The present paper was “Dirac’s first published response to Schrödinger’s theory [i.e., wave mechanics]. He had corresponded with Heisenberg while completing his PhD thesis in Cambridge in the spring of 1926. Many years later, he wrote in his recollections that he did the [present] work on many-particle systems after Heisenberg convinced him of the usefulness of wave mechanics. Dirac felt ‘at first a bit hostile’ to this theory because it seemed to him that it represented a regress to ‘the pre-Heisenberg stage.’ In a non-extant letter to Heisenberg, he criticized Schrödinger because ‘the wave theory of matter must be inconsistent just like the wave theory of light’. Heisenberg agreed with this criticism but nonetheless saw Schrödinger’s theory as progress. Thanks to Heisenberg’s detailed explanation of the relation between the two formal schemes, Dirac could see that wave mechanics ‘would not require us to unlearn anything that we had learned from matrix mechanics’ but rather ‘supplemented the matrix mechanics and provided very powerful mathematical developments which fitted perfectly with the ideas of matrix mechanics’.

“In Dirac’s retrospective account, it was the study of Schrödinger’s formalism that suggested to him the possibility of symmetric and antisymmetric wave functions for a system of similar particles. These ‘symmetry questions,’ in turn, ‘brought in the possibility of new laws of Nature’ …

“Instead of confronting Schrödinger’s undulatory interpretation, Dirac set out to reformulate Schrödinger’s formal apparatus in general terms according to his own mathematical approach. He deduced the expression of the general solution of a quantum-mechanical problem as a linear expansion with arbitrary constants in ‘a set of independent solutions,’ which he called eigenfunctions (p. 664). This formal milestone enabled him to develop a quantum-mechanical treatment of multiparticle systems and to reach three lasting results. He arrived at the symmetry and antisymmetry of the wave functions, formulated the statistics that we now know as Fermi-Dirac statistics, and derived a calculation of Einstein’s coefficients of absorption and stimulated emission …

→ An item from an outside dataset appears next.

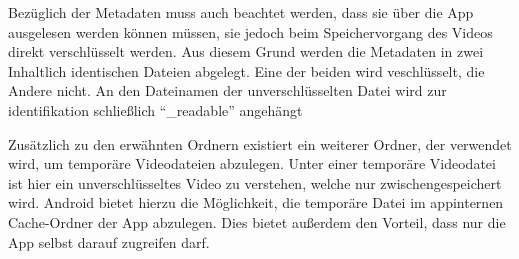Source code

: Bezüglich der Metadaten muss auch beachtet werden, dass sie über die App ausgelesen werden können müssen, sie jedoch beim Speichervorgang des Videos direkt verschlüsselt werden. Aus diesem Grund werden die Metadaten in zwei Inhaltlich identischen Dateien abgelegt. Eine der beiden wird veschlüsselt, die Andere nicht. An den Dateinamen der unverschlüsselten Datei wird zur identifikation schließlich ``\_readable'' angehängt\newline\par

Zusätzlich zu den erwähnten Ordnern existiert ein weiterer Ordner, der verwendet wird, um temporäre Videodateien abzulegen. Unter einer temporäre Videodatei ist hier ein unverschlüsseltes Video zu verstehen, welche nur zwischengespeichert wird. Android bietet hierzu die Möglichkeit, die temporäre Datei im appinternen Cache-Ordner der App abzulegen. 
Dies bietet außerdem den Vorteil, dass nur die App selbst darauf zugreifen darf.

“Dirac adopted ‘an atom with two electrons’ as the simplest multiparticle system. In his atom, however, all interactions between electrons could be neglected. He did not resort to the analogy with the classical phenomenon of resonance as a theoretical tool, but used only the symmetry of the two-electron system supplemented by the methodological principle for which he credited Heisenberg:

‘[Heisenberg’s matrix mechanics] enables one to calculate just those quantities that are of physical importance, and gives no information about quantities such as orbital frequencies that one can never hope to measure experimentally. We should expect this very satisfactory characteristic to persist in all future developments of the theory’ (p. 667).

“Dirac indicated with (𝑚𝑛) ‘the state of the atom in which one electron is in an orbit labelled 𝑚 and the other in the orbit 𝑛.’ He then asked: Were the ‘physically indistinguishable’ states (𝑚𝑛) and (𝑛𝑚) to be counted as distinct or as identical? This question was inconsequential in classical mechanics, but in the matrix formalism, it implied a choice between two different matrix representations. In one, the matrix elements corresponding to the transitions (𝑚𝑛) → (*m’n’*) and (𝑚𝑛) → (*n’m’*) would be represented by two separate matrix elements, in the other they would be represented by the same element … [Dirac] asserted that the two transitions, (𝑚𝑛) → (*m’n’*) and (𝑚𝑛) → (*n’m’*), were ‘physically indistinguishable’ and that ‘only the sum of the intensities for the two together could be determined experimentally’ (p. 667). From this proposition he drew the answer:

‘Hence, in order to keep the essential characteristic of the theory that it shall enable one to calculate only observable quantities, one must adopt the second alternative that (𝑚𝑛) and (𝑛𝑚) count as only one state’ (p. 667).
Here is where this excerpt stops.